Search code examples
pythonpowerpointpython-pptx

Extract text from .ppt file in Python on Serverless Platform


I'm trying to extract the text from both .ppt and .pptx files using python on a serverless platform. Currently .pptx files are dealt with using python-pptx, however this package doesn't support .ppt files. I'm aware that usually you can use win32com to open a PowerPoint application to convert them, but I don't have this capability on the serverless platform. Are there any non-API solutions I could use to extract the text from the file?


Solution

  • I managed to find a solution to this, it's certainly not optimal but did the job.

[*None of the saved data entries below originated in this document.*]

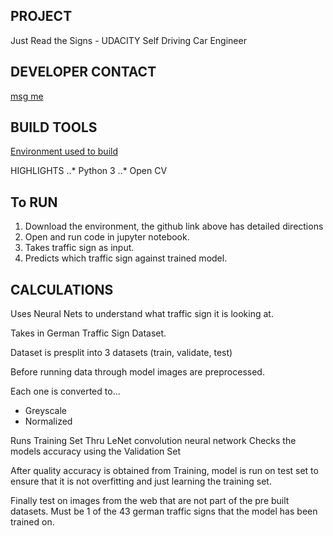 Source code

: PROJECT
---
Just Read the Signs - UDACITY Self Driving Car Engineer


DEVELOPER CONTACT
---
[msg me](https://www.linkedin.com/in/tylercschneider "Linkedin")


BUILD TOOLS
---
[Environment used to build](https://github.com/udacity/CarND-Term1-Starter-Kit.git)

HIGHLIGHTS
..* Python 3
..* Open CV


To RUN
---
1. Download the environment, the github link above has detailed directions
2. Open and run code in jupyter notebook.
3. Takes traffic sign as input.
4. Predicts which traffic sign against trained model.

CALCULATIONS
---
Uses Neural Nets to understand what traffic sign it is looking at.

Takes in German Traffic Sign Dataset.

Dataset is presplit into 3 datasets (train, validate, test)

Before running data through model images are preprocessed.

Each one is converted to...
 - Greyscale
 - Normalized

Runs Training Set Thru LeNet convolution neural network
Checks the models accuracy using the Validation Set

After quality accuracy is obtained from Training, model is run on test set to ensure that it is not overfitting and just learning the training set.


Finally test on images from the web that are not part of the pre built datasets. Must be 1 of the 43 german traffic signs that the model has been trained on. 










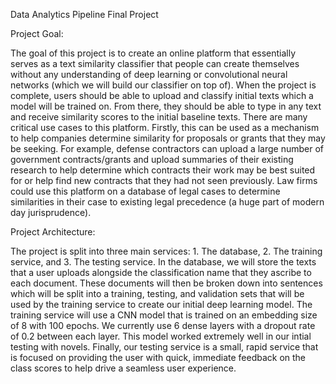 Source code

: Data Analytics Pipeline Final Project 


Project Goal:

The goal of this project is to create an online platform that essentially serves as a text similarity classifier that people can create themselves without any understanding of deep learning or convolutional neural networks (which we will build our classifier on top of). When the project is complete, users should be able to upload and classify initial texts which a model will be trained on. From there, they should be able to type in any text and receive similarity scores to the initial baseline texts. There are many critical use cases to this platform. Firstly, this can be used as a mechanism to help companies determine similarity for proposals or grants that they may be seeking. For example, defense contractors can upload a large number of government contracts/grants and upload summaries of their existing research to help determine which contracts their work may be best suited for or help find new contracts that they had not seen previously. Law firms could use this platform on a database of legal cases to determine similarities in their case to existing legal precedence (a huge part of modern day jurisprudence). 

Project Architecture: 

The project is split into three main services: 1. The database, 2. The training service, and 3. The testing service. In the database, we will store the texts that a user uploads alongside the classification name that they ascribe to each document. These documents will then be broken down into sentences which will be split into a training, testing, and validation sets that will be used by the training service to create our initial deep learning model. The training service will use a CNN model that is trained on an embedding size of 8 with 100 epochs. We currently use 6 dense layers with a dropout rate of 0.2 between each layer. This model worked extremely well in our intial testing with novels. Finally, our testing service is a small, rapid service that is focused on providing the user with quick, immediate feedback on the class scores to help drive a seamless user experience. 
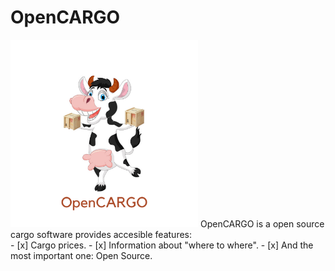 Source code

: # OpenCARGO
<img src="/img/OpenCARGO.png" alt="drawing" width="300"/>
OpenCARGO is a open source cargo software provides accesible features: <br/>
- [x] Cargo prices.
- [x] Information about "where to where".
- [x] And the most important one: Open Source.
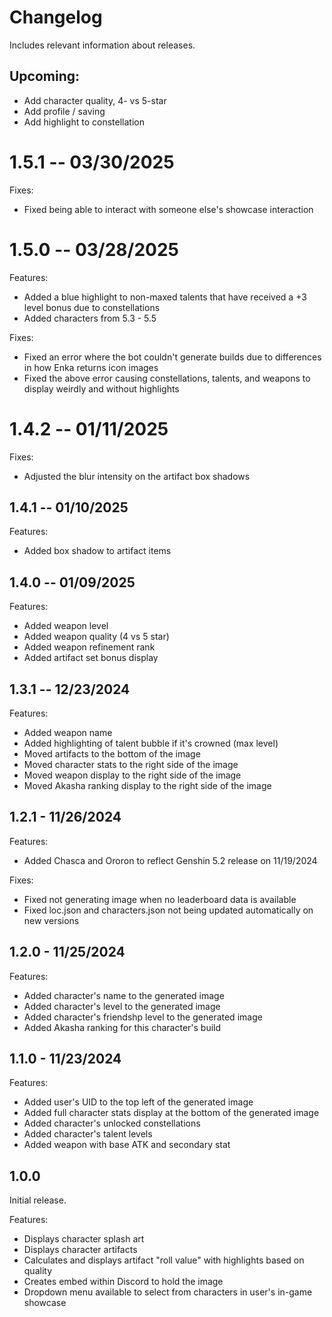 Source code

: 
# Changelog

Includes relevant information about releases.

## Upcoming:

- Add character quality, 4- vs 5-star
- Add profile / saving
- Add highlight to constellation

# 1.5.1 -- 03/30/2025

Fixes:

- Fixed being able to interact with someone else's showcase interaction

# 1.5.0 -- 03/28/2025

Features:

- Added a blue highlight to non-maxed talents that have received a +3 level bonus due to constellations
- Added characters from 5.3 - 5.5

Fixes:

- Fixed an error where the bot couldn't generate builds due to differences in how Enka returns icon images
- Fixed the above error causing constellations, talents, and weapons to display weirdly and without highlights

# 1.4.2 -- 01/11/2025

Fixes:

- Adjusted the blur intensity on the artifact box shadows

## 1.4.1 -- 01/10/2025

Features:

- Added box shadow to artifact items

## 1.4.0 -- 01/09/2025

Features:

- Added weapon level
- Added weapon quality (4 vs 5 star)
- Added weapon refinement rank
- Added artifact set bonus display

## 1.3.1 -- 12/23/2024

Features:

- Added weapon name
- Added highlighting of talent bubble if it's crowned (max level)
- Moved artifacts to the bottom of the image
- Moved character stats to the right side of the image
- Moved weapon display to the right side of the image
- Moved Akasha ranking display to the right side of the image


## 1.2.1 - 11/26/2024

Features:

- Added Chasca and Ororon to reflect Genshin 5.2 release on 11/19/2024

Fixes:

- Fixed not generating image when no leaderboard data is available
- Fixed loc.json and characters.json not being updated automatically on new versions

## 1.2.0 - 11/25/2024

Features:

- Added character's name to the generated image
- Added character's level to the generated image
- Added character's friendshp level to the generated image
- Added Akasha ranking for this character's build

## 1.1.0 - 11/23/2024

Features:

- Added user's UID to the top left of the generated image
- Added full character stats display at the bottom of the generated image
- Added character's unlocked constellations
- Added character's talent levels
- Added weapon with base ATK and secondary stat

## 1.0.0

Initial release.

Features:

- Displays character splash art
- Displays character artifacts
- Calculates and displays artifact "roll value" with highlights based on quality
- Creates embed within Discord to hold the image
- Dropdown menu available to select from characters in user's in-game showcase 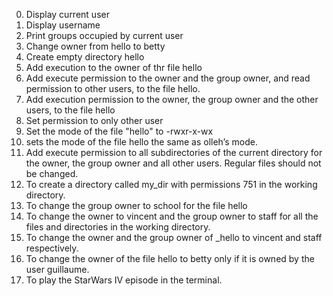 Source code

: 0. Display current user 
1. Display username
2. Print groups occupied by current user
3. Change owner from hello to betty
4. Create empty directory hello
5. Add execution to the owner of thr file hello
6. Add execute permission to the owner and the group owner, and read permission to other users, to the file hello.
7. Add execution permission to the owner, the group owner and the other users, to the file hello
8. Set permission to only other user
9. Set the mode of the file "hello" to -rwxr-x-wx
10. sets the mode of the file hello the same as olleh’s mode.
11. Add execute permission to all subdirectories of the current directory for the owner, the group owner and all other users. Regular files should not be changed.
12. To create a directory called my_dir with permissions 751 in the working directory.
13. To change the group owner to school for the file hello
14. To change the owner to vincent and the group owner to staff for all the files and directories in the working directory.
15. To change the owner and the group owner of _hello to vincent and staff respectively.
16. To change the owner of the file hello to betty only if it is owned by the user guillaume.
17. To play the StarWars IV episode in the terminal. 
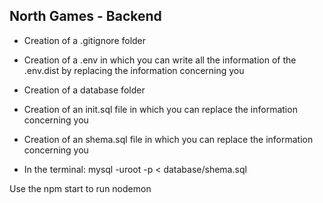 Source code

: ## North Games - Backend

- Creation of a .gitignore folder
- Creation of a .env in which you can write all the information of the .env.dist by replacing the information concerning you
- Creation of a database folder
- Creation of an init.sql file in which you can replace the information concerning you
- Creation of an shema.sql file in which you can replace the information concerning you

- In the terminal: mysql -uroot -p < database/shema.sql

Use the npm start to run nodemon
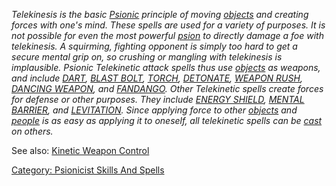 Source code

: *Telekinesis is the basic [Psionic](:Category:_Psionicists "wikilink")
principle of moving [objects](:Category:_Objects "wikilink") and
creating forces with one's mind. These spells are used for a variety of
purposes. It is not possible for even the most powerful
[psion](:Category:_Psionicists "wikilink") to directly damage a foe with
telekinesis. A squirming, fighting opponent is simply too hard to get a
secure mental grip on, so crushing or mangling with telekinesis is
implausible. Psionic Telekinetic attack spells thus use
[objects](:Category:_Objects "wikilink") as weapons, and include
[DART](Dart_(spell) "wikilink"), [BLAST BOLT](Blast_Bolt "wikilink"),
[TORCH](Torch_(spell) "wikilink"), [DETONATE](Detonate "wikilink"),
[WEAPON RUSH](Weapon_Rush "wikilink"), [DANCING
WEAPON](Dancing_Weapon "wikilink"), and [FANDANGO](Fandango "wikilink").
Other Telekinetic spells create forces for defense or other purposes.
They include [ENERGY SHIELD](Energy_Shield "wikilink"), [MENTAL
BARRIER](Mental_Barrier "wikilink"), and
[LEVITATION](Levitation "wikilink"). Since applying force to other
[objects](:Category:_Objects "wikilink") and
[people](:Category:_Characters "wikilink") is as easy as applying it to
oneself, all telekinetic spells can be [cast](Cast "wikilink") on
others.*

See also: [Kinetic Weapon Control](Kinetic_Weapon_Control "wikilink")

[Category: Psionicist Skills And
Spells](Category:_Psionicist_Skills_And_Spells "wikilink")

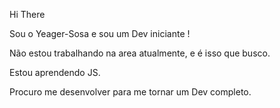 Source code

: Hi There

Sou o Yeager-Sosa e sou um Dev iniciante !

Não estou trabalhando na area atualmente, e é isso que busco.

Estou aprendendo JS.

Procuro me desenvolver para me tornar um Dev completo.


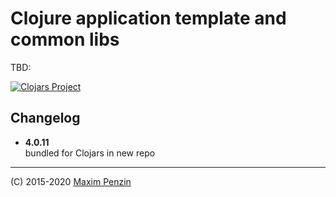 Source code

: # Clojure application template and common libs

TBD:

[![Clojars Project](https://img.shields.io/clojars/v/org.clojars.maxp/mlib.svg)](https://clojars.org/org.clojars.maxp/mlib)

## Changelog

- **4.0.11**  
  bundled for Clojars in new repo

---

(C) 2015-2020 [Maxim Penzin](https://maxp.dev)
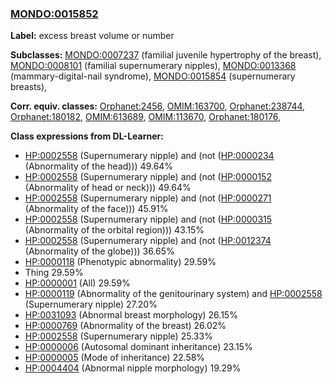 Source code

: 
### [MONDO:0015852](http://purl.obolibrary.org/obo/MONDO_0015852)
**Label:** excess breast volume or number

**Subclasses:** [MONDO:0007237](http://purl.obolibrary.org/obo/MONDO_0007237) (familial juvenile hypertrophy of the breast), [MONDO:0008101](http://purl.obolibrary.org/obo/MONDO_0008101) (familial supernumerary nipples), [MONDO:0013368](http://purl.obolibrary.org/obo/MONDO_0013368) (mammary-digital-nail syndrome), [MONDO:0015854](http://purl.obolibrary.org/obo/MONDO_0015854) (supernumerary breasts), 

**Corr. equiv. classes:** [Orphanet:2456](http://www.orpha.net/ORDO/Orphanet_2456), [OMIM:163700](http://purl.obolibrary.org/obo/OMIM_163700), [Orphanet:238744](http://www.orpha.net/ORDO/Orphanet_238744), [Orphanet:180182](http://www.orpha.net/ORDO/Orphanet_180182), [OMIM:613689](http://purl.obolibrary.org/obo/OMIM_613689), [OMIM:113670](http://purl.obolibrary.org/obo/OMIM_113670), [Orphanet:180176](http://www.orpha.net/ORDO/Orphanet_180176), 

**Class expressions from DL-Learner:**

- [HP:0002558](http://purl.obolibrary.org/obo/HP_0002558) (Supernumerary nipple) and (not ([HP:0000234](http://purl.obolibrary.org/obo/HP_0000234) (Abnormality of the head))) 49.64%
- [HP:0002558](http://purl.obolibrary.org/obo/HP_0002558) (Supernumerary nipple) and (not ([HP:0000152](http://purl.obolibrary.org/obo/HP_0000152) (Abnormality of head or neck))) 49.64%
- [HP:0002558](http://purl.obolibrary.org/obo/HP_0002558) (Supernumerary nipple) and (not ([HP:0000271](http://purl.obolibrary.org/obo/HP_0000271) (Abnormality of the face))) 45.91%
- [HP:0002558](http://purl.obolibrary.org/obo/HP_0002558) (Supernumerary nipple) and (not ([HP:0000315](http://purl.obolibrary.org/obo/HP_0000315) (Abnormality of the orbital region))) 43.15%
- [HP:0002558](http://purl.obolibrary.org/obo/HP_0002558) (Supernumerary nipple) and (not ([HP:0012374](http://purl.obolibrary.org/obo/HP_0012374) (Abnormality of the globe))) 36.65%
- [HP:0000118](http://purl.obolibrary.org/obo/HP_0000118) (Phenotypic abnormality) 29.59%
- Thing 29.59%
- [HP:0000001](http://purl.obolibrary.org/obo/HP_0000001) (All) 29.59%
- [HP:0000119](http://purl.obolibrary.org/obo/HP_0000119) (Abnormality of the genitourinary system) and [HP:0002558](http://purl.obolibrary.org/obo/HP_0002558) (Supernumerary nipple) 27.20%
- [HP:0031093](http://purl.obolibrary.org/obo/HP_0031093) (Abnormal breast morphology) 26.15%
- [HP:0000769](http://purl.obolibrary.org/obo/HP_0000769) (Abnormality of the breast) 26.02%
- [HP:0002558](http://purl.obolibrary.org/obo/HP_0002558) (Supernumerary nipple) 25.33%
- [HP:0000006](http://purl.obolibrary.org/obo/HP_0000006) (Autosomal dominant inheritance) 23.15%
- [HP:0000005](http://purl.obolibrary.org/obo/HP_0000005) (Mode of inheritance) 22.58%
- [HP:0004404](http://purl.obolibrary.org/obo/HP_0004404) (Abnormal nipple morphology) 19.29%


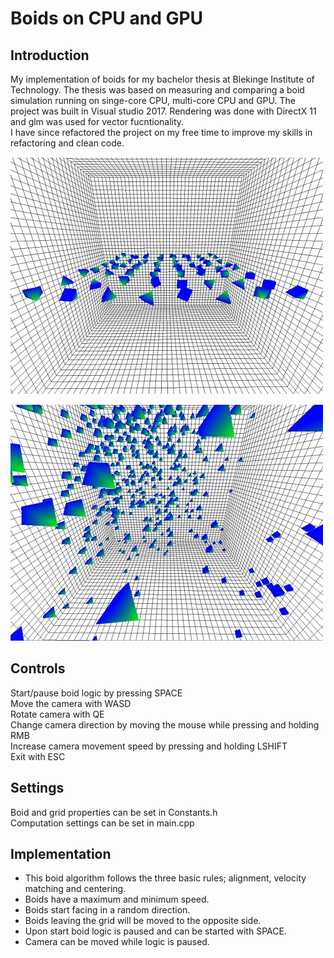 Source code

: 
# Boids on CPU and GPU
## Introduction
My implementation of boids for my bachelor thesis at Blekinge Institute of Technology. The thesis was based on measuring and comparing a boid simulation running on singe-core CPU, multi-core CPU and GPU.
The project was built in Visual studio 2017. Rendering was done with DirectX 11 and glm was used for vector fucntionality. \
I have since refactored the project on my free time to improve my skills in refactoring and clean code.


![[Initial positions image]](images/Flock64Cube40.jpg?raw=true "Flocksize 64 and grid size 40, initial positions")

![[Simulation image]](images/Flock512Cube40Active.jpg?raw=true "Flocksize 512 and grid size 40, active simulation")
## Controls
Start/pause boid logic by pressing SPACE \
Move the camera with WASD \
Rotate camera with QE \
Change camera direction by moving the mouse while pressing and holding RMB \
Increase camera movement speed by pressing and holding LSHIFT \
Exit with ESC

## Settings
Boid and grid properties can be set in Constants.h \
Computation settings can be set in main.cpp

## Implementation
- This boid algorithm follows the three basic rules; alignment, velocity matching and centering.
- Boids have a maximum and minimum speed.
- Boids start facing in a random direction.
- Boids leaving the grid will be moved to the opposite side.
- Upon start boid logic is paused and can be started with SPACE.
- Camera can be moved while logic is paused.
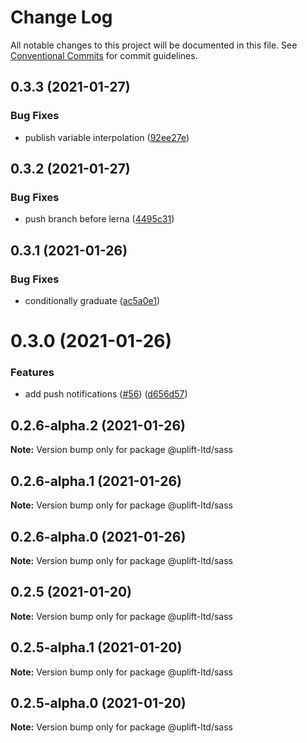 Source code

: # Change Log

All notable changes to this project will be documented in this file. See
[Conventional Commits](https://conventionalcommits.org) for commit guidelines.

## 0.3.3 (2021-01-27)

### Bug Fixes

- publish variable interpolation
  ([92ee27e](https://github.com/uplift-ltd/nexus/commit/92ee27e2b1a473d14e95120fd9835f90e2b4b0d0))

## 0.3.2 (2021-01-27)

### Bug Fixes

- push branch before lerna
  ([4495c31](https://github.com/uplift-ltd/nexus/commit/4495c311019edad65242fddfcbec3763a86f528c))

## 0.3.1 (2021-01-26)

### Bug Fixes

- conditionally graduate
  ([ac5a0e1](https://github.com/uplift-ltd/nexus/commit/ac5a0e1fc880399a0b498e7eac042f1572fee991))

# 0.3.0 (2021-01-26)

### Features

- add push notifications ([#56](https://github.com/uplift-ltd/nexus/issues/56))
  ([d656d57](https://github.com/uplift-ltd/nexus/commit/d656d57fa545c77c9c28aab77e57ea43a2bacc60))

## 0.2.6-alpha.2 (2021-01-26)

**Note:** Version bump only for package @uplift-ltd/sass

## 0.2.6-alpha.1 (2021-01-26)

**Note:** Version bump only for package @uplift-ltd/sass

## 0.2.6-alpha.0 (2021-01-26)

**Note:** Version bump only for package @uplift-ltd/sass

## 0.2.5 (2021-01-20)

**Note:** Version bump only for package @uplift-ltd/sass

## 0.2.5-alpha.1 (2021-01-20)

**Note:** Version bump only for package @uplift-ltd/sass

## 0.2.5-alpha.0 (2021-01-20)

**Note:** Version bump only for package @uplift-ltd/sass
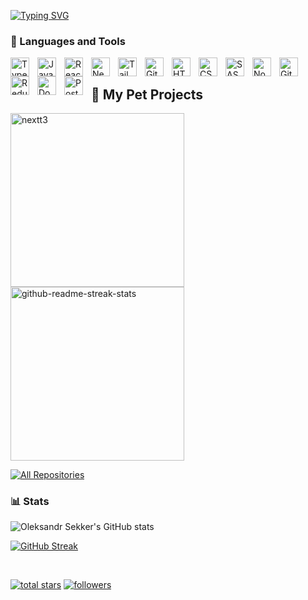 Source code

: [![Typing SVG](https://readme-typing-svg.demolab.com?font=Fira+Code&pause=1000&color=8264F7&vCenter=true&width=435&lines=%F0%9F%91%8B+Hi+there!;I'm+Oleksandr+Sekker+;Front+End+Developer)](https://git.io/typing-svg)

### 🧰 Languages and Tools

<img align="left" alt="TypeScript" width="30px" style="padding-right:10px;" src="https://cdn.jsdelivr.net/gh/devicons/devicon/icons/typescript/typescript-plain.svg" />
<img align="left" alt="JavaScript" width="30px" style="padding-right:10px;" src="https://cdn.jsdelivr.net/gh/devicons/devicon/icons/javascript/javascript-plain.svg" />
<img align="left" alt="React" width="30px" style="padding-right:10px;" src="https://cdn.jsdelivr.net/gh/devicons/devicon/icons/react/react-original.svg" />
<img align="left" alt="Next" width="30px" style="padding-right:10px;" src="https://cdn.jsdelivr.net/gh/devicons/devicon/icons/nextjs/nextjs-line.svg" />
<img align="left" alt="Tailwind CSS" width="30px" style="padding-right:10px;" src="https://cdn.jsdelivr.net/gh/devicons/devicon/icons/tailwindcss/tailwindcss-plain.svg" />
<img align="left" alt="Git" width="30px" style="padding-right:10px;" src="https://cdn.jsdelivr.net/gh/devicons/devicon/icons/git/git-original.svg" />
<img align="left" alt="HTML" width="30px" style="padding-right:10px;" src="https://cdn.jsdelivr.net/gh/devicons/devicon/icons/html5/html5-plain.svg" />
<img align="left" alt="CSS" width="30px" style="padding-right:10px;" src="https://cdn.jsdelivr.net/gh/devicons/devicon/icons/css3/css3-plain.svg" />
<img align="left" alt="SASS" width="30px" style="padding-right:10px;" src="https://cdn.jsdelivr.net/gh/devicons/devicon/icons/sass/sass-original.svg" />
<img align="left" alt="NodeJS" width="30px" style="padding-right:10px;" src="https://cdn.jsdelivr.net/gh/devicons/devicon/icons/nodejs/nodejs-original.svg" />
<img align="left" alt="GitHub" width="30px" style="padding-right:10px;" src="https://cdn.jsdelivr.net/gh/devicons/devicon/icons/github/github-original.svg" />
<img align="left" alt="Redux" width="30px" style="padding-right:10px;" src="https://cdn.jsdelivr.net/gh/devicons/devicon/icons/redux/redux-original.svg" />
<img align="left" alt="Docker" width="30px" style="padding-right:10px;" src="https://cdn.jsdelivr.net/gh/devicons/devicon/icons/docker/docker-original.svg" />
<img align="left" alt="Postgresql" width="30px" style="padding-right:10px;" src="https://cdn.jsdelivr.net/gh/devicons/devicon/icons/postgresql/postgresql-original.svg" />
<br />

  <summary><h2>📘 My Pet Projects</h2></summary>

  <p align="left">
    <a href="https://github.com/AleksandrSekker/nextt3"><img width="278" src="https://denvercoder1-github-readme-stats.vercel.app/api/pin/?username=AleksandrSekker&repo=nextt3&theme=react&bg_color=1F222E&title_color=F85D7F&hide_border=true&icon_color=F8D866&show_icons=false" alt="nextt3"></a>
    <a href="https://github.com/AleksandrSekker/onix"><img width="278" src="https://denvercoder1-github-readme-stats.vercel.app/api/pin/?username=AleksandrSekker&repo=onix&theme=react&bg_color=1F222E&title_color=F85D7F&hide_border=true&icon_color=F8D866&show_icons=false" alt="github-readme-streak-stats"></a>
  </p>

<a href="https://github.com/AleksandrSekker?tab=repositories&sort=stargazers"><img alt="All Repositories" title="All Repositories" src="https://custom-icon-badges.demolab.com/badge/-Click%20Here%20For%20All%20My%20Repos-1F222E?style=for-the-badge&logoColor=white&logo=repo"/></a>

### 📊 Stats

![Oleksandr Sekker's GitHub stats](https://github-readme-stats.vercel.app/api?username=aleksandrsekker&show_icons=true&theme=react)

[![GitHub Streak](https://streak-stats.demolab.com/?user=aleksandrsekker&theme=react&currStreakNum=2FD3EB&fire=pink&sideLabels=F00&date_format=[Y.]n.j)](https://git.io/streak-stats)


<!-- ![GitHub Streak](https://streak-stats.demolab.com?user=ForrestKnight&theme=gruvbox&border_radius=4.5) -->


<br/>

<!-- Social badges section -->
<!-- Badges with custom icons - https://github.com/DenverCoder1/custom-icon-badges -->
<!-- View counter - https://github.com/DenverCoder1/Simple-View-Counter -->
<p>

  <a href="https://github.com/AleksandrSekker?tab=repositories&sort=stargazers">
    <img alt="total stars" title="Total stars on GitHub" src="https://custom-icon-badges.demolab.com/github/stars/AleksandrSekker?color=55960c&style=for-the-badge&labelColor=488207&logo=star"/></a>
  <a href="https://github.com/AleksandrSekker?tab=followers">
    <img alt="followers" title="Follow me on Github" src="https://custom-icon-badges.demolab.com/github/followers/AleksandrSekker?color=236ad3&labelColor=1155ba&style=for-the-badge&logo=person-add&label=Follow&logoColor=white"/></a>

</p>
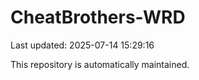 # CheatBrothers-WRD

Last updated: 2025-07-14 15:29:16

This repository is automatically maintained.
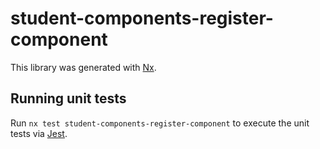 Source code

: # student-components-register-component

This library was generated with [Nx](https://nx.dev).

## Running unit tests

Run `nx test student-components-register-component` to execute the unit tests via [Jest](https://jestjs.io).
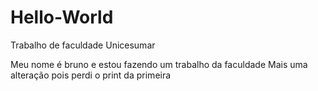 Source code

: # Hello-World
Trabalho de faculdade Unicesumar

Meu nome é bruno e estou fazendo um trabalho da faculdade
Mais uma alteração pois perdi o print da primeira
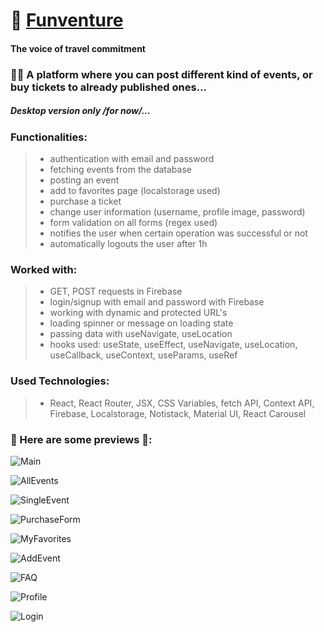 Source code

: # 🎉 [Funventure](https://?-plamena.netlify.app/) 
#### The voice of travel commitment

### 🤸‍♀️ A platform where you can post different kind of events, or buy tickets to already published ones... 
##### Desktop version **only** /for now/...


### Functionalities:
> - authentication with email and password
> - fetching events from the database
> - posting an event
> - add to favorites page (localstorage used)
> - purchase a ticket
> - change user information (username, profile image, password)
> - form validation on all forms (regex used)
> - notifies the user when certain operation was successful or not
> - automatically logouts the user after 1h

### Worked with:
> - GET, POST requests in Firebase
> - login/signup with email and password with Firebase
> - working with dynamic and protected URL's
> - loading spinner or message on loading state
> - passing data with useNavigate, useLocation 
> - hooks used: useState, useEffect, useNavigate, useLocation, useCallback, useContext, useParams, useRef

### Used Technologies:
> - React, React Router, JSX, CSS Variables, fetch API, Context API, Firebase, Localstorage, Notistack, Material UI, React Carousel

### 🔗 Here are some previews 🎯:
![Main](https://i.imgur.com/SeXirrT.png)

![AllEvents](https://i.imgur.com/tlqDfSt.png)

![SingleEvent](https://i.imgur.com/snRGJq8.png)

![PurchaseForm](https://i.imgur.com/CVhhEri.png)

![MyFavorites](https://i.imgur.com/zS9bXcU.png)

![AddEvent](https://i.imgur.com/yrT9zdd.png)

![FAQ](https://i.imgur.com/vXbga7F.png)

![Profile](https://i.imgur.com/8niBZH8.png)

![Login](https://i.imgur.com/c49uuf7.png)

Hope it helps anyone who has been stuck on the same issue.

    import olefile
    import re
    
    ppt_file_path = 'path/to/file.ppt'
    with olefile.OleFileIO(ppt_file_path) as ole:
      bin_data = ole.openstream("PowerPoint Document").read()
    
    def remove_non_printable_characters(input_string):
        printable_regex = re.compile('[^\x20-\x7E]')
        cleaned_string = printable_regex.sub('', input_string)
        return(cleaned_string)
    text_data = bin_data.decode('utf-8', errors='replace')
    all_text = re.findall('\x00\x00[a-zA-Z0-9].*?\x00\x00', text_data)
    all_text = [x.replace('\x00\x00', '') for x in all_text if x != '\x00\x00\x00\x00']
    all_text = [x for x in all_text if len(x) <= len(remove_non_printable_characters(x))]
    

    EDIT: Turns out this doesn't get all the text within a .ppt file. I repurposed the code from oledump. Once you have the text you can use text cleaning methods to get it as you want :)

    
    import olefile
    import re
    
    REGEX_STANDARD = b'[\x09\x20-\x7E]'
    def extract_unicode(data):
        regex = b'((' + REGEX_STANDARD + b'\x00){%d,})'
        return [foundunicodestring.replace(b'\x00', b'') for foundunicodestring, dummy in re.findall(regex % 4, data)]
    
    def extract_ascii(data):
        regex = REGEX_STANDARD + b'{%d,}'
        return [foundasciistring for foundasciistring in re.findall(regex % 4, data)]
    
    ole = olefile.OleFileIO('/path/to/ppt.ppt')
    text = ole.openstream('PowerPoint Document')
    read = text.readlines()
    ole.close()
    all_unicode = []
    for r in read:
      extracted_ascii = extract_ascii(r) + extract_unicode(r)
      all_unicode.append(' '.join([x.decode('utf-8', errors = 'replace') for x in extracted_unicode]))
    
    my_str =' '.join(all_unicode)
    my_str